▶ _Activity_: Working from the entries below, count every line that includes the word "compressedString". Return the figure alone.

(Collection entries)
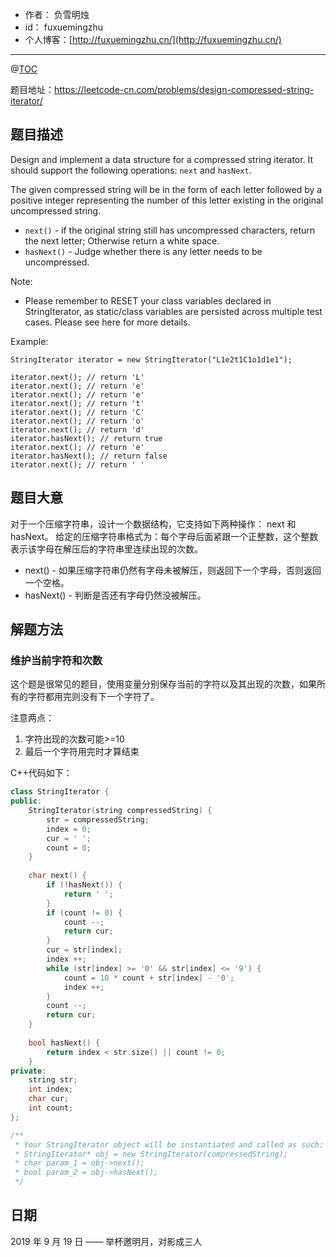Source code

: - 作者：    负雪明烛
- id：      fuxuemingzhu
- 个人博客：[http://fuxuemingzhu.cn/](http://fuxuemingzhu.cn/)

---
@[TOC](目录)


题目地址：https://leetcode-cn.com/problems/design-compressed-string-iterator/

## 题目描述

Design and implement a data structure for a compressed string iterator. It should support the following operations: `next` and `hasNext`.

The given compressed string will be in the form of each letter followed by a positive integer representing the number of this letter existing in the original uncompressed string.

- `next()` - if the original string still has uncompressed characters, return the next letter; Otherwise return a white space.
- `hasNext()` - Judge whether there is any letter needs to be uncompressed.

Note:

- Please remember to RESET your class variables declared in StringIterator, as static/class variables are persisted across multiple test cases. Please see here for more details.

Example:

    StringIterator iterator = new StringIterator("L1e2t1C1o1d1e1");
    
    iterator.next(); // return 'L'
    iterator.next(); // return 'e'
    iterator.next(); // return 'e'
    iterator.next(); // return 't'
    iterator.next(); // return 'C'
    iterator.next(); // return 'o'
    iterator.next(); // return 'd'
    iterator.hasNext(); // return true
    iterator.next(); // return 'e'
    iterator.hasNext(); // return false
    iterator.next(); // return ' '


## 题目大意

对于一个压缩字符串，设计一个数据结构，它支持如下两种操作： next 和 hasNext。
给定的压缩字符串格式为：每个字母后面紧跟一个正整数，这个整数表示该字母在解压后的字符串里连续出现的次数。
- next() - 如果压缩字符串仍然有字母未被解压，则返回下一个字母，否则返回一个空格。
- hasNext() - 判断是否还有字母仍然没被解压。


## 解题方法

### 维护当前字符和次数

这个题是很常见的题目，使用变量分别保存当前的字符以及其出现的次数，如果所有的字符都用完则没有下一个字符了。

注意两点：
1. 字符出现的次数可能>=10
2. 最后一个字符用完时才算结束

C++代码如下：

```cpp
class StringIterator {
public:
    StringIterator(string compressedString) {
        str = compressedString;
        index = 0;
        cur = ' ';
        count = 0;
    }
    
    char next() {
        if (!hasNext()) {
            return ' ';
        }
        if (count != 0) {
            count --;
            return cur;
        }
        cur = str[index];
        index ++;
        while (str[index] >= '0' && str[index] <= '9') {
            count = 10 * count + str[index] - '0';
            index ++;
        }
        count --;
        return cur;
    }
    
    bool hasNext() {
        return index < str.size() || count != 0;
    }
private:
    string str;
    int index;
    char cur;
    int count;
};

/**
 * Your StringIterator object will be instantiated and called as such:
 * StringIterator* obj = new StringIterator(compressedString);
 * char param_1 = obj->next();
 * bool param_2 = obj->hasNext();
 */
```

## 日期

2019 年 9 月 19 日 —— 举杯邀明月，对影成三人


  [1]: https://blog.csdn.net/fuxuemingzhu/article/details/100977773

▶ _Output below_: 3